Who Should Sign the Checks in Your Organization?
By: Timothy J. Miller, CPA
Managing internal controls over cash disbursements is an essential element of safeguarding the assets of any business. Even in today’s growing electronic and paperless world, many of our clients’ main method of payment is the issuance of paper checks. With this being such a significant class of transactions, organizations must carefully consider the following before assigning this important task to any employee:
1. Segregation of Duties.
Ideally, the following general procedures should be performed by employees who do not sign checks:
- Adding a new vendor to the accounting system or vendor listing
- Preparing invoices/bills for payment
- Maintaining the accounts payable ledger
- Preparing a bank reconciliation
- Processing of accounts receivable/cash receipts
If the head of your organization’s accounting department – presumably a Chief Financial Officer or Controller – does not perform any of the above procedures, then it is logical for either the CFO and/or the Controller to have check signing authority.
Ensuring the above duties are segregated will help maintain a strong internal control system. But who should sign checks when there aren’t enough employees in the accounting department to segregate the activities noted above?
For many smaller businesses, hiring employees to achieve an improved internal control system is not practical or feasible. In these situations, we often recommend that an owner or CEO be granted check signing authority. This is a practical solution for many privately-owned companies, as owners should have ultimate disbursement authority within their organizations.
However, many organizations have outside ownership or owners who are not actively involved in the day-to-day operations of their business. If this is the case, what should the organization do?
3. Are dual signatures necessary?
If perfect segregation or having an owner or CEO sign all checks is impractical, requiring dual signatures is often a cost effective solution for many organizations.

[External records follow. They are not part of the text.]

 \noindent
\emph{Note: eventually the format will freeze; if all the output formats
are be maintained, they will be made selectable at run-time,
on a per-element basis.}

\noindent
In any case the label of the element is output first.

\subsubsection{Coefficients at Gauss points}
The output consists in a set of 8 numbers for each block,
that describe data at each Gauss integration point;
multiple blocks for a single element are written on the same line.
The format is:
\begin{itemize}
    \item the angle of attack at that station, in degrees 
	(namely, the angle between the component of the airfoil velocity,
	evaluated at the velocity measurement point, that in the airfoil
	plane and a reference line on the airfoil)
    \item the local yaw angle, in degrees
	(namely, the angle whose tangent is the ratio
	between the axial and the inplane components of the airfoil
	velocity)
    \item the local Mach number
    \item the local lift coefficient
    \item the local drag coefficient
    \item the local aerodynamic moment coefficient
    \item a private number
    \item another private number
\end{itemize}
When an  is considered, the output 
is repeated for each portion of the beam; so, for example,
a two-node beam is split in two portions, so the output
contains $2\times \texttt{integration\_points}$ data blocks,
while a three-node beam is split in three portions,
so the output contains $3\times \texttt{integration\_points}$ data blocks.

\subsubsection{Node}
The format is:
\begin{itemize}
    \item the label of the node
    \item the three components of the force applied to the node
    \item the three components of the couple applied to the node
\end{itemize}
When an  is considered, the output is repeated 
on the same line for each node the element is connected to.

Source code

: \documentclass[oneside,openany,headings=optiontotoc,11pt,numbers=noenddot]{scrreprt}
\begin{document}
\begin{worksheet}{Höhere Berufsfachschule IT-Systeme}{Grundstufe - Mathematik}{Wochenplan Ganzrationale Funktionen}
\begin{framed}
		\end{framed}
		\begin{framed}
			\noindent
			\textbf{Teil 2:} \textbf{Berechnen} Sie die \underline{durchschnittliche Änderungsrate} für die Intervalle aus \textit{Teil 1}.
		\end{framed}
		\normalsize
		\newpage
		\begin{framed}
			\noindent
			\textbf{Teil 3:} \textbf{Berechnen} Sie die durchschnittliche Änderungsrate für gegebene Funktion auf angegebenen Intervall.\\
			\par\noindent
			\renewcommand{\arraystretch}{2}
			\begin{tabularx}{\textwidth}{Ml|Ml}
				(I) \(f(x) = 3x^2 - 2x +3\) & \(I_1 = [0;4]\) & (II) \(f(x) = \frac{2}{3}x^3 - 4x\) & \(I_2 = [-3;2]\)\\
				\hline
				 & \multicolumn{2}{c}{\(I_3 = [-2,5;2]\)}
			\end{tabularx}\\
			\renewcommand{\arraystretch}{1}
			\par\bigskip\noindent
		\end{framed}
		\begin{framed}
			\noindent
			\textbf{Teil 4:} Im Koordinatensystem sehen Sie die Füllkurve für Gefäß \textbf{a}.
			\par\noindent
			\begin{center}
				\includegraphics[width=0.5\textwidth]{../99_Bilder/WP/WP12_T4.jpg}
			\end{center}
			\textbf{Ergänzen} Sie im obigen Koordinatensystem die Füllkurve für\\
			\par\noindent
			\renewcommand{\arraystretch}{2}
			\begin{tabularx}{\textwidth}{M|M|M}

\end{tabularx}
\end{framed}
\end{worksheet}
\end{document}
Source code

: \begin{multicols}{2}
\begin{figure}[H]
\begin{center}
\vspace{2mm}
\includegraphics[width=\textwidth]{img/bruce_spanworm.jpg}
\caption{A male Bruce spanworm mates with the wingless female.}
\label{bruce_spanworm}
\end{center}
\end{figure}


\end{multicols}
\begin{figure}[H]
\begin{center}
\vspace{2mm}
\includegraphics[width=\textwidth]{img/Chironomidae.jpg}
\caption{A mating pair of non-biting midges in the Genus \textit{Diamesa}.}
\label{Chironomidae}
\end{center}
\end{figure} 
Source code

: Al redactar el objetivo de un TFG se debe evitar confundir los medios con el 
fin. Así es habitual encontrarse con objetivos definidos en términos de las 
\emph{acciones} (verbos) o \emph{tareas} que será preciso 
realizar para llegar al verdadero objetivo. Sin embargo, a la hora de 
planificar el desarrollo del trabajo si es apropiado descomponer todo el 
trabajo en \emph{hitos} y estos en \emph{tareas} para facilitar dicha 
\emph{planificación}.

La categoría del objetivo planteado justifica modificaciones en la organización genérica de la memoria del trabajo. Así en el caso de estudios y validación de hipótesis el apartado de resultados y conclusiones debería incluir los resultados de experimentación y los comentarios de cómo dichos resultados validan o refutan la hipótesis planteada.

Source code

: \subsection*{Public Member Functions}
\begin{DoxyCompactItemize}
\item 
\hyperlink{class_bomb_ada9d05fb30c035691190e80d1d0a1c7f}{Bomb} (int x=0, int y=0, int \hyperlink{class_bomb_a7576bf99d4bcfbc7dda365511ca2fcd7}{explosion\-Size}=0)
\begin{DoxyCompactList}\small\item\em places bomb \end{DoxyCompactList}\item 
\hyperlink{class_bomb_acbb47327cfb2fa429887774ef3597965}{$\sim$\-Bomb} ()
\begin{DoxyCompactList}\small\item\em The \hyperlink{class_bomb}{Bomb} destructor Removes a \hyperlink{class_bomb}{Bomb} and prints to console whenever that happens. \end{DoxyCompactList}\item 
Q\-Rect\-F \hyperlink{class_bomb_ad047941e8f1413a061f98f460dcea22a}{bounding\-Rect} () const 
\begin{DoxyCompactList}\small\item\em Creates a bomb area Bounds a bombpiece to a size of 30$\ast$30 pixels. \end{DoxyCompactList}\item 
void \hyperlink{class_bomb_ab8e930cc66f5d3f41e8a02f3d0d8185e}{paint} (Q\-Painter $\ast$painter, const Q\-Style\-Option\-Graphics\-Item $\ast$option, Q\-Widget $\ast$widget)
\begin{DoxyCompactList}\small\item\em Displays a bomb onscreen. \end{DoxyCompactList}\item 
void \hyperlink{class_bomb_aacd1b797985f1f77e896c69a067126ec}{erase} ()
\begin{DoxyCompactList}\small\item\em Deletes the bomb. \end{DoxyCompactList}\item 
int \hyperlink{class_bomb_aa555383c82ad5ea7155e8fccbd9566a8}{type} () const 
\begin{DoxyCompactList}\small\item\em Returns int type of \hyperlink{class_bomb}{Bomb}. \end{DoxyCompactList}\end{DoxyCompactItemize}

Organizations can also choose to set a dual signature requirement only for checks over a certain threshold. For example, you may decide that any check over $5,000 must be signed by two authorized signers. This practice is often more effective and efficient to implement than requiring that all checks have a mandatory second signature.

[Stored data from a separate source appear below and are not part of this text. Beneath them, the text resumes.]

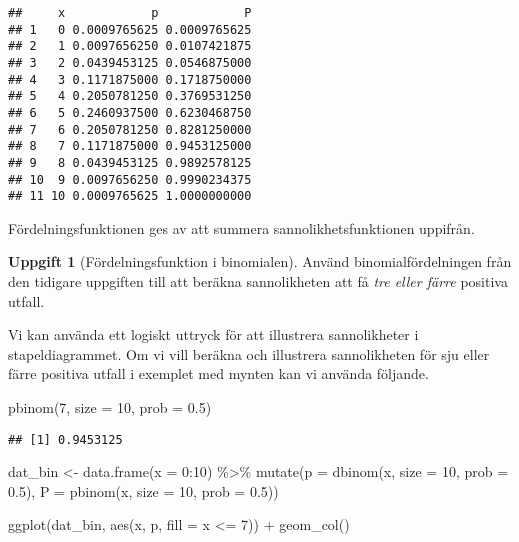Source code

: \documentclass[
]{book}
\newenvironment{Shaded}{\begin{snugshade}}{\end{snugshade}}
\newcommand{\AttributeTok}[1]{\textcolor[rgb]{0.77,0.63,0.00}{#1}}
\newcommand{\DecValTok}[1]{\textcolor[rgb]{0.00,0.00,0.81}{#1}}
\newcommand{\FloatTok}[1]{\textcolor[rgb]{0.00,0.00,0.81}{#1}}
\newcommand{\FunctionTok}[1]{\textcolor[rgb]{0.00,0.00,0.00}{#1}}
\newcommand{\NormalTok}[1]{#1}
\newcommand{\OtherTok}[1]{\textcolor[rgb]{0.56,0.35,0.01}{#1}}
\newcommand{\SpecialCharTok}[1]{\textcolor[rgb]{0.00,0.00,0.00}{#1}}
\theoremstyle{definition}
\theoremstyle{definition}
\theoremstyle{definition}
\newtheorem{exercise}{Uppgift}[chapter]
\theoremstyle{definition}
\theoremstyle{remark}
\begin{document}
\begin{verbatim}
##     x            p            P
## 1   0 0.0009765625 0.0009765625
## 2   1 0.0097656250 0.0107421875
## 3   2 0.0439453125 0.0546875000
## 4   3 0.1171875000 0.1718750000
## 5   4 0.2050781250 0.3769531250
## 6   5 0.2460937500 0.6230468750
## 7   6 0.2050781250 0.8281250000
## 8   7 0.1171875000 0.9453125000
## 9   8 0.0439453125 0.9892578125
## 10  9 0.0097656250 0.9990234375
## 11 10 0.0009765625 1.0000000000
\end{verbatim}

Fördelningsfunktionen ges av att summera sannolikhetsfunktionen uppifrån.

\begin{exercise}[Fördelningsfunktion i binomialen]
Använd binomialfördelningen från den tidigare uppgiften till att beräkna sannolikheten att få \emph{tre eller färre} positiva utfall.
\end{exercise}

Vi kan använda ett logiskt uttryck för att illustrera sannolikheter i stapeldiagrammet. Om vi vill beräkna och illustrera sannolikheten för sju eller färre positiva utfall i exemplet med mynten kan vi använda följande.

\begin{Shaded}
\begin{Highlighting}[]
\FunctionTok{pbinom}\NormalTok{(}\DecValTok{7}\NormalTok{, }\AttributeTok{size =} \DecValTok{10}\NormalTok{, }\AttributeTok{prob =} \FloatTok{0.5}\NormalTok{)}
\end{Highlighting}
\end{Shaded}

\begin{verbatim}
## [1] 0.9453125
\end{verbatim}

\begin{Shaded}
\begin{Highlighting}[]
\NormalTok{dat\_bin }\OtherTok{\textless{}{-}} \FunctionTok{data.frame}\NormalTok{(}\AttributeTok{x =} \DecValTok{0}\SpecialCharTok{:}\DecValTok{10}\NormalTok{) }\SpecialCharTok{\%\textgreater{}\%} 
  \FunctionTok{mutate}\NormalTok{(}\AttributeTok{p =} \FunctionTok{dbinom}\NormalTok{(x, }\AttributeTok{size =} \DecValTok{10}\NormalTok{, }\AttributeTok{prob =} \FloatTok{0.5}\NormalTok{),}
         \AttributeTok{P =} \FunctionTok{pbinom}\NormalTok{(x, }\AttributeTok{size =} \DecValTok{10}\NormalTok{, }\AttributeTok{prob =} \FloatTok{0.5}\NormalTok{))}

\FunctionTok{ggplot}\NormalTok{(dat\_bin, }\FunctionTok{aes}\NormalTok{(x, p, }\AttributeTok{fill =}\NormalTok{ x }\SpecialCharTok{\textless{}=} \DecValTok{7}\NormalTok{)) }\SpecialCharTok{+}
  \FunctionTok{geom\_col}\NormalTok{()}
\end{Highlighting}
\end{Shaded}
\end{document}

Companies that choose to have dual signature requirements should be aware that most banks won’t enforce this practice, and that it is solely the organization’s responsibility to monitor compliance with this policy.
It is critical to consider how the above factors pertain to your organization before determining which employees will be given check signing authority. A proper evaluation will enable you to implement the system that works best for the framework of your business.